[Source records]
*** Block opens ***

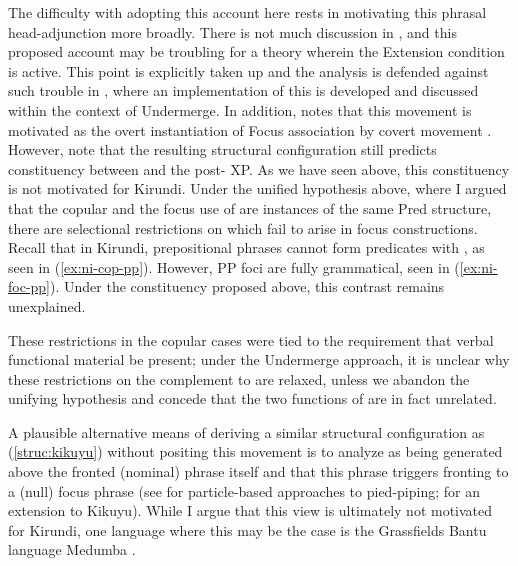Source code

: \documentclass[12pt]{article}
\begin{document}
The difficulty with adopting this account here rests in motivating this phrasal head-adjunction more broadly. There is not much discussion in \citet{fschwarz-2003}, and this proposed account may be troubling for a theory wherein the Extension condition is active. This point is explicitly taken up and the analysis is defended against such trouble in \citet{yuan-2017,yuan-2017gen}, where an implementation of this is developed and discussed within the context of Undermerge. In addition, \citeauthor{yuan-2017gen} notes that this movement is motivated as the overt instantiation of Focus association by covert movement \citep{wagner-2006,erlewine-kotek-2018}. However, note that the resulting structural configuration still predicts constituency between  and the post- XP. As we have seen above, this constituency is not motivated for Kirundi. Under the unified hypothesis above, where I argued that  the copular and the focus use of  are instances of the same Pred structure, there are selectional restrictions on  which fail to arise in focus constructions. Recall that in Kirundi, prepositional phrases cannot form predicates with , as seen in (\ref{ex:ni-cop-pp}). However, PP foci are fully grammatical, seen in (\ref{ex:ni-foc-pp}). Under the constituency proposed above, this contrast remains unexplained. 

\bex
\ex\bxl
{} \label{ex:ni-cop-pp}
 \label{ex:ni-foc-pp} %
\fxl
\fex

These restrictions in the copular cases were tied to the requirement that verbal functional material be present; under the Undermerge approach, it is unclear why these restrictions on the complement to  are relaxed, unless we abandon the unifying hypothesis and concede that the two functions of  are in fact unrelated.

A plausible alternative means of deriving a similar structural configuration as (\ref{struc:kikuyu}) without positing this movement is to analyze  as being generated above the fronted (nominal) phrase itself and that this phrase triggers fronting to a (null) focus phrase (see \citealt{cable-2007,cable-2010,branan-erlewine-2022} for particle-based approaches to pied-piping; \citealt{yuan-2017,yuan-2017gen} for an extension to Kikuyu). While I argue that this view is ultimately not motivated for Kirundi, one language where this may be the case is the Grassfields Bantu language Medumba \citep{keupdjio-2020}. %
\end{document}
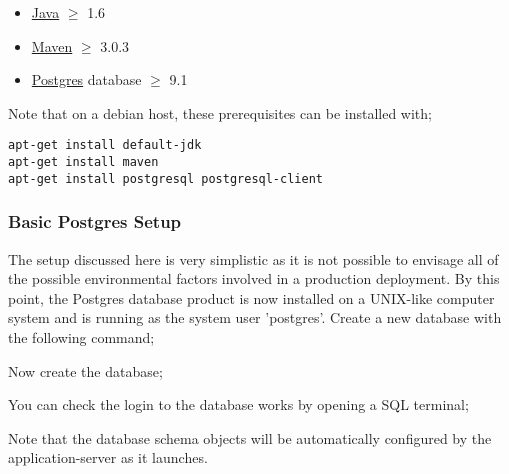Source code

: \begin{itemize}
\item \href{https://community.java.net/open-jdk}{Java} $\geqslant$ 1.6
\item \href{http://maven.apache.org}{Maven} $\geqslant$ 3.0.3
\item \href{http://www.postgres.org}{Postgres} database $\geqslant$ 9.1
\end{itemize}

Note that on a debian host, these prerequisites can be installed with;

\begin{verbatim}
apt-get install default-jdk
apt-get install maven
apt-get install postgresql postgresql-client
\end{verbatim}

\subsubsection{Basic Postgres Setup}

The setup discussed here is very simplistic as it is not possible to envisage all of the possible environmental factors involved in a production deployment.  By this point, the Postgres database product is now installed on a UNIX-like computer system and is running as the system user 'postgres'.  Create a new database with the following command;


Now create the database;


You can check the login to the database works by opening a SQL terminal;


Note that the database schema objects will be automatically configured by the application-server as it launches.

*** Block closes ***

- [EXERCISE OBJECTIVE]
Could you repeat the data exactly, omitting its pictures?

- [SOLUTION FOR THIS EXERCISE]
Source code

: \documentclass[12pt]{article}
\begin{document}
The difficulty with adopting this account here rests in motivating this phrasal head-adjunction more broadly. There is not much discussion in \citet{fschwarz-2003}, and this proposed account may be troubling for a theory wherein the Extension condition is active. This point is explicitly taken up and the analysis is defended against such trouble in \citet{yuan-2017,yuan-2017gen}, where an implementation of this is developed and discussed within the context of Undermerge. In addition, \citeauthor{yuan-2017gen} notes that this movement is motivated as the overt instantiation of Focus association by covert movement \citep{wagner-2006,erlewine-kotek-2018}. However, note that the resulting structural configuration still predicts constituency between  and the post- XP. As we have seen above, this constituency is not motivated for Kirundi. Under the unified hypothesis above, where I argued that  the copular and the focus use of  are instances of the same Pred structure, there are selectional restrictions on  which fail to arise in focus constructions. Recall that in Kirundi, prepositional phrases cannot form predicates with , as seen in (\ref{ex:ni-cop-pp}). However, PP foci are fully grammatical, seen in (\ref{ex:ni-foc-pp}). Under the constituency proposed above, this contrast remains unexplained. 

\bex
\ex\bxl
{} \label{ex:ni-cop-pp}
 \label{ex:ni-foc-pp} %
\fxl
\fex

These restrictions in the copular cases were tied to the requirement that verbal functional material be present; under the Undermerge approach, it is unclear why these restrictions on the complement to  are relaxed, unless we abandon the unifying hypothesis and concede that the two functions of  are in fact unrelated.

A plausible alternative means of deriving a similar structural configuration as (\ref{struc:kikuyu}) without positing this movement is to analyze  as being generated above the fronted (nominal) phrase itself and that this phrase triggers fronting to a (null) focus phrase (see \citealt{cable-2007,cable-2010,branan-erlewine-2022} for particle-based approaches to pied-piping; \citealt{yuan-2017,yuan-2017gen} for an extension to Kikuyu). While I argue that this view is ultimately not motivated for Kirundi, one language where this may be the case is the Grassfields Bantu language Medumba \citep{keupdjio-2020}. %
\end{document}
Source code

: \begin{itemize}
\item \href{https://community.java.net/open-jdk}{Java} $\geqslant$ 1.6
\item \href{http://maven.apache.org}{Maven} $\geqslant$ 3.0.3
\item \href{http://www.postgres.org}{Postgres} database $\geqslant$ 9.1
\end{itemize}

Note that on a debian host, these prerequisites can be installed with;

\begin{verbatim}
apt-get install default-jdk
apt-get install maven
apt-get install postgresql postgresql-client
\end{verbatim}

\subsubsection{Basic Postgres Setup}

The setup discussed here is very simplistic as it is not possible to envisage all of the possible environmental factors involved in a production deployment.  By this point, the Postgres database product is now installed on a UNIX-like computer system and is running as the system user 'postgres'.  Create a new database with the following command;


Now create the database;


You can check the login to the database works by opening a SQL terminal;


Note that the database schema objects will be automatically configured by the application-server as it launches.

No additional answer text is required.